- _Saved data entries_
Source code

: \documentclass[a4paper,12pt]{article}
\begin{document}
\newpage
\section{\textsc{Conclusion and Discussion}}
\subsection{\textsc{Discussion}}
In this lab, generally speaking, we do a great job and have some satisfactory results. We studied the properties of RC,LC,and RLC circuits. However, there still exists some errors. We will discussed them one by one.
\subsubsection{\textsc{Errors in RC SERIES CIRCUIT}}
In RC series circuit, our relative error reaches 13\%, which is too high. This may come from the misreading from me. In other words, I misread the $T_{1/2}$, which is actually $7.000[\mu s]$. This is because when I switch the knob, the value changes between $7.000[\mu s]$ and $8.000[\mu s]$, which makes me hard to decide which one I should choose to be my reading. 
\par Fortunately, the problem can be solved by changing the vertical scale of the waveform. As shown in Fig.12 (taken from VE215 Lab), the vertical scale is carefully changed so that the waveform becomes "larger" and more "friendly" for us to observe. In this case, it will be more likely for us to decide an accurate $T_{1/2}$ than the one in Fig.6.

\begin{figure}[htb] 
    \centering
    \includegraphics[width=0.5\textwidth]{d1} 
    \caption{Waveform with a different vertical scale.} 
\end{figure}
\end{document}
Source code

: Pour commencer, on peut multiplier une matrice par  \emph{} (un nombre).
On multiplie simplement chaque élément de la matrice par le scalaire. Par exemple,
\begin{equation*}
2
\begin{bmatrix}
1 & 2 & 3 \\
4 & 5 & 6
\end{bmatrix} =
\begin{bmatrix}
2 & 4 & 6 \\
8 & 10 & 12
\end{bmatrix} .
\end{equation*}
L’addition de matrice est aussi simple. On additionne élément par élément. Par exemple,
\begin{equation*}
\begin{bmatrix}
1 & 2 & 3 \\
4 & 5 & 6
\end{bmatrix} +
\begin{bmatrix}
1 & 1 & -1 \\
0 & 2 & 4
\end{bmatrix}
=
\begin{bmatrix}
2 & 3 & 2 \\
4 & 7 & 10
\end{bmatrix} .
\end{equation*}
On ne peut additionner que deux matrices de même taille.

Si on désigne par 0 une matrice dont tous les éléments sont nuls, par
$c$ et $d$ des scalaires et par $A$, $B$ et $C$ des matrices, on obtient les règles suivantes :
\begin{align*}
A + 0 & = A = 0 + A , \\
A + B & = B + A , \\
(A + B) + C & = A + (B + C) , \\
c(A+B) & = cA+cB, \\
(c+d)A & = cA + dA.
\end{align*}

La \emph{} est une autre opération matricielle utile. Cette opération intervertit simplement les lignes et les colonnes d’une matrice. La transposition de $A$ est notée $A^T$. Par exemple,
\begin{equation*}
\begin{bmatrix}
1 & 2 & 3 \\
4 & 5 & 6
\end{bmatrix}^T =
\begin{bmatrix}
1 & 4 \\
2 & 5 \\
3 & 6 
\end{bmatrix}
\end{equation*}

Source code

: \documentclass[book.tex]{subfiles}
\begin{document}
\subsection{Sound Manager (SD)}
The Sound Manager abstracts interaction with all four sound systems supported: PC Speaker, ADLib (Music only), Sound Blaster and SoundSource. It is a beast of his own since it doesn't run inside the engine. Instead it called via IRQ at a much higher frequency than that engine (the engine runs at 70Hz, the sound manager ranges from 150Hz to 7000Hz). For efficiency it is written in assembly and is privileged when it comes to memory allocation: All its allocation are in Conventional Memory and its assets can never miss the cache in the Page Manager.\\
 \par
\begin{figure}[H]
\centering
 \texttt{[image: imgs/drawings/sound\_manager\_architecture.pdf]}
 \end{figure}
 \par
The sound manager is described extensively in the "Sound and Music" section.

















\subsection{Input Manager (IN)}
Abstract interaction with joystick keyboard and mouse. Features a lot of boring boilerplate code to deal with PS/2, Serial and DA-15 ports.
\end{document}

- _Task item_
Among the lines above, find those with the word "that". Copy them.

- _Answer to this task_
\par Fortunately, the problem can be solved by changing the vertical scale of the waveform. As shown in Fig.12 (taken from VE215 Lab), the vertical scale is carefully changed so that the waveform becomes "larger" and more "friendly" for us to observe. In this case, it will be more likely for us to decide an accurate $T_{1/2}$ than the one in Fig.6.
The Sound Manager abstracts interaction with all four sound systems supported: PC Speaker, ADLib (Music only), Sound Blaster and SoundSource. It is a beast of his own since it doesn't run inside the engine. Instead it called via IRQ at a much higher frequency than that engine (the engine runs at 70Hz, the sound manager ranges from 150Hz to 7000Hz). For efficiency it is written in assembly and is privileged when it comes to memory allocation: All its allocation are in Conventional Memory and its assets can never miss the cache in the Page Manager.\\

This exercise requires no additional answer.